When Ashlie died, one of the phone calls I made was to her teacher, a former Army drill sergeant who manages to teach the students that no other teacher in town can manage. When I told him that Ash was gone, his first thought was that there was violence involved. To say that she died “by her own hand” is little consolation we agreed, but in light of the statistical alternatives, it is somehow a blessing.

Brandon Teena, Gwen Araujo and Rita Hester are not anomalies. Nor are they the norm. But every year, on this day, Remembering Our Dead is one way to fight the bigotry and lack of understanding which results in the kinds of brutality that no one should ever face. On this day and every day, educating yourself and those around you, refusing to engage in the casual, “soft” bigotries of our current culture (Ann Coulter’s adam’s apple jokes, lazy sitcom man-in-a-dress plotlines, Chaz Bono gawking)   and instead establishing your position as an ally can go a long way to changing public perception and ultimately, saving lives.  Like THIS


Yesterday, while wandering through the wonders of the internet(s), I came upon an essay by Stephen Ira which was (specifics aside) a critique of media portrayals of trans people. The article gnawed at me all day and by this morning, once I was able to untangle my internal response, I realized I feared that in writing and sharing our story, I am furthering that narrative.

“This construction of the emotionally tortured transsexual does another important job: it normalizes trans suffering.

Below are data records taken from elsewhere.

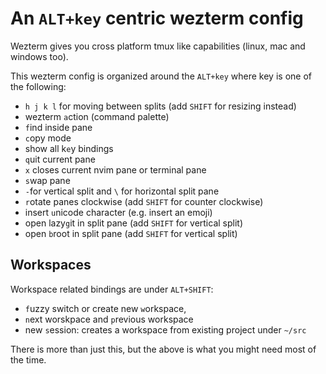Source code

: # An `ALT+key` centric wezterm config

Wezterm gives you cross platform tmux like capabilities (linux, mac and windows too).

This wezterm config is organized around the `ALT+key` where key is one of the following:

- `h j k l` for moving between splits (add `SHIFT` for resizing instead)
- wezterm `a`ction (command palette)
- `f`ind inside pane
- `c`opy mode
- show all k`e`y bindings
- `q`uit current pane
- `x` closes current nvim pane or terminal pane
- `s`wap pane
- `-`for vertical split and `\` for horizontal split pane
- `r`otate panes clockwise (add `SHIFT` for counter clockwise)
- insert `u`nicode character (e.g. insert an emoji)
- open lazy`g`it in split pane (add `SHIFT` for vertical split)
- open `b`root in split pane (add `SHIFT` for vertical split)

## Workspaces

Workspace related bindings are under `ALT+SHIFT`:

- `f`uzzy switch or create new `w`orkspace,
- `n`ext worskpace and `p`revious workspace
- new `s`ession: creates a workspace from existing project under `~/src`

There is more than just this, but the above is what you might need most of the time.

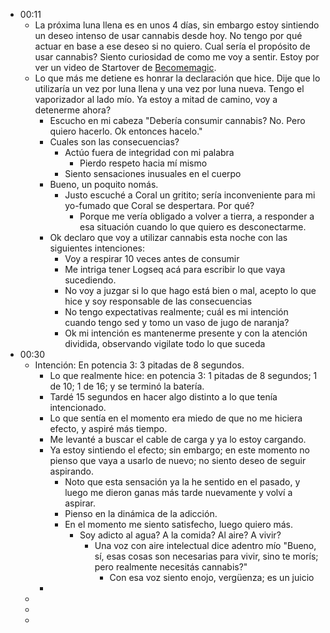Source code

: - 00:11
	- La próxima luna llena es en unos 4 días, sin embargo estoy sintiendo un deseo intenso de usar cannabis desde hoy. No tengo por qué actuar en base a ese deseo si no quiero. Cual sería el propósito de usar cannabis? Siento curiosidad de como me voy a sentir. Estoy por ver un video de Startover de [Becomemagic](https://becomemagic.mystrikingly.com/).
	- Lo que más me detiene es honrar la declaración que hice. Dije que lo utilizaría un vez por luna llena y una vez por luna nueva. Tengo el vaporizador al lado mío. Ya estoy a mitad de camino, voy a detenerme ahora?
		- Escucho en mi cabeza "Debería consumir cannabis? No. Pero quiero hacerlo. Ok entonces hacelo."
		- Cuales son las consecuencias?
			- Actúo fuera de integridad con mi palabra
				- Pierdo respeto hacia mí mismo
			- Siento sensaciones inusuales en el cuerpo
		- Bueno, un poquito nomás.
			- Justo escuché a Coral un gritito; sería inconveniente para mi yo-fumado que Coral se despertara. Por qué?
				- Porque me vería obligado a volver a tierra, a responder a esa situación cuando lo que quiero es desconectarme.
		- Ok declaro que voy a utilizar cannabis esta noche con las siguientes intenciones:
			- Voy a respirar 10 veces antes de consumir
			- Me intriga tener Logseq acá para escribir lo que vaya sucediendo.
			- No voy a juzgar si lo que hago está bien o mal, acepto lo que hice y soy responsable de las consecuencias
			- No tengo expectativas realmente; cuál es mi intención cuando tengo sed y tomo un vaso de jugo de naranja?
			- Ok mi intención es mantenerme presente y con la atención dividida, observando vigilate todo lo que suceda
- 00:30
	- Intención: En potencia 3: 3 pitadas de 8 segundos.
		- Lo que realmente hice: en potencia 3: 1 pitadas de 8 segundos; 1 de 10; 1 de 16; y se terminó la batería.
		- Tardé 15 segundos en hacer algo distinto a lo que tenía intencionado.
		- Lo que sentía en el momento era miedo de que no me hiciera efecto, y aspiré más tiempo.
		- Me levanté a buscar el cable de carga y ya lo estoy cargando.
		- Ya estoy sintiendo el efecto; sin embargo; en este momento no pienso que vaya a usarlo de nuevo; no siento deseo de seguir aspirando.
			- Noto que esta sensación ya la he sentido en el pasado, y luego me dieron ganas más tarde nuevamente y volví a aspirar.
			- Pienso en la dinámica de la adicción.
			- En el momento me siento satisfecho, luego quiero más.
				- Soy adicto al agua? A la comida? Al aire? A vivir?
					- Una voz con aire intelectual dice adentro mío "Bueno, sí, esas cosas son necesarias para vivir, sino te morís; pero realmente necesitás cannabis?"
						- Con esa voz siento enojo, vergüenza; es un juicio
		-
	-
	-
	-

Much of the emotional suffering that trans people have to deal with is a result of cissexism.  Lack of access to medical care, disrespect from family and peers, and constant media reminders that trans bodies are worthless and require frequent monitoring/destroying.  But if cis people create the impression through media that suffering is trans people’s natural state, they can erase the real cause of trans suffering: cissexism.”

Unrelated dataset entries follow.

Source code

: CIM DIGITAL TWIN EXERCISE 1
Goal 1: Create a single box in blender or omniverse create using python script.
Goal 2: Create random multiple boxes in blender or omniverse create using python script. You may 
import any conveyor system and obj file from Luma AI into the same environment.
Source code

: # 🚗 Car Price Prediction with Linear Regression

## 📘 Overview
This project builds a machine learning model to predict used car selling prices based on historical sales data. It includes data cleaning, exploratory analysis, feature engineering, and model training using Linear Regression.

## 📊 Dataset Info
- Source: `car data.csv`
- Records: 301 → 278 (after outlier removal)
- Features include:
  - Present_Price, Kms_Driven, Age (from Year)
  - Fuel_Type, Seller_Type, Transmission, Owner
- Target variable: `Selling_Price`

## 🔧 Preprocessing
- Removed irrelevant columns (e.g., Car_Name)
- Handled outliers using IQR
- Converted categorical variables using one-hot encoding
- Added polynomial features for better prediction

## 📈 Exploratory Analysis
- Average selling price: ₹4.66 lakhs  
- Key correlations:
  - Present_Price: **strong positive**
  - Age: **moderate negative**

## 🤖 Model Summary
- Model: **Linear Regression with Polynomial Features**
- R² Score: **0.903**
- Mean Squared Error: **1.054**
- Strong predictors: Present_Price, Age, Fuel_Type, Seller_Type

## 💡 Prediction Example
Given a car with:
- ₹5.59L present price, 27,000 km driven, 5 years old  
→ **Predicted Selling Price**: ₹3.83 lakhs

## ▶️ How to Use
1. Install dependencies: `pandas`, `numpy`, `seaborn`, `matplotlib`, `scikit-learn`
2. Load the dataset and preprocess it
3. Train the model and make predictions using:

I am acutely aware that I come to this with my own privilege and I struggle to walk a fine line, speaking about though not for my child and the trans people in our life. I write about doctors, psychiatric professionals and school administrators, those who who were helpful (the few) and those who weren't (the many). I write about family and friends, those who rose to the occasion with unexpected acceptance, and those who could only see her as some kind of Other, whether a soon-to-be victim of violence, a mentally unstable child or a slave to sinful things. I write about her friendships with older trans women and about the emerging generation of trans people we knew, living lives full of hope and promise.

As I wrote two years ago in a sharp-tongued memo, I do not believe that Ashlie's gender brought about her death. In this way the narrative of “The Boy Suit” is perhaps false, but the larger story, the one I wake up every day intent on pounding out piece by piece, is one that I hope addresses in some ways, the cissexism that Ashlie and those like her face.

Despite the desire to remain an ally to the trans community, the fear nags at me that perhaps I am doing more damage than good.  No defense of my work should undermine the experiences, ideas and reality of the very people I seek to support. It is a fine line and I suspect that I will continue the struggle to find myself on the right side of it.